== Records provided

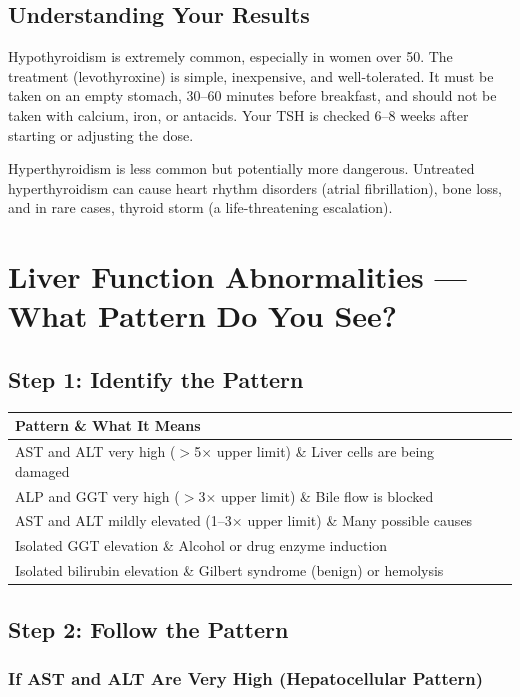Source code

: \subsection{Understanding Your Results}

Hypothyroidism is extremely common, especially in women over 50. The treatment (levothyroxine) is simple, inexpensive, and well-tolerated. It must be taken on an empty stomach, 30--60 minutes before breakfast, and should not be taken with calcium, iron, or antacids. Your TSH is checked 6--8 weeks after starting or adjusting the dose.

Hyperthyroidism is less common but potentially more dangerous. Untreated hyperthyroidism can cause heart rhythm disorders (atrial fibrillation), bone loss, and in rare cases, thyroid storm (a life-threatening escalation).

\clearpage
\section{Liver Function Abnormalities --- What Pattern Do You See?}

\subsection{Step 1: Identify the Pattern}

\begin{longtable}{@{}ll@{}}
\toprule
\textbf{Pattern} \& \textbf{What It Means} \\
\midrule
AST and ALT very high ($>$5$\times$ upper limit) \& Liver cells are being damaged \\
ALP and GGT very high ($>$3$\times$ upper limit) \& Bile flow is blocked \\
AST and ALT mildly elevated (1--3$\times$ upper limit) \& Many possible causes \\
Isolated GGT elevation \& Alcohol or drug enzyme induction \\
Isolated bilirubin elevation \& Gilbert syndrome (benign) or hemolysis \\
\bottomrule
\end{longtable}

\subsection{Step 2: Follow the Pattern}

\subsubsection{If AST and ALT Are Very High (Hepatocellular Pattern)}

====

§ **Exercise requirements**:
In the entries above, find each line with the word "Liver" and copy it.

§ **Output below**:
\section{Liver Function Abnormalities --- What Pattern Do You See?}
AST and ALT very high ($>$5$\times$ upper limit) \& Liver cells are being damaged \\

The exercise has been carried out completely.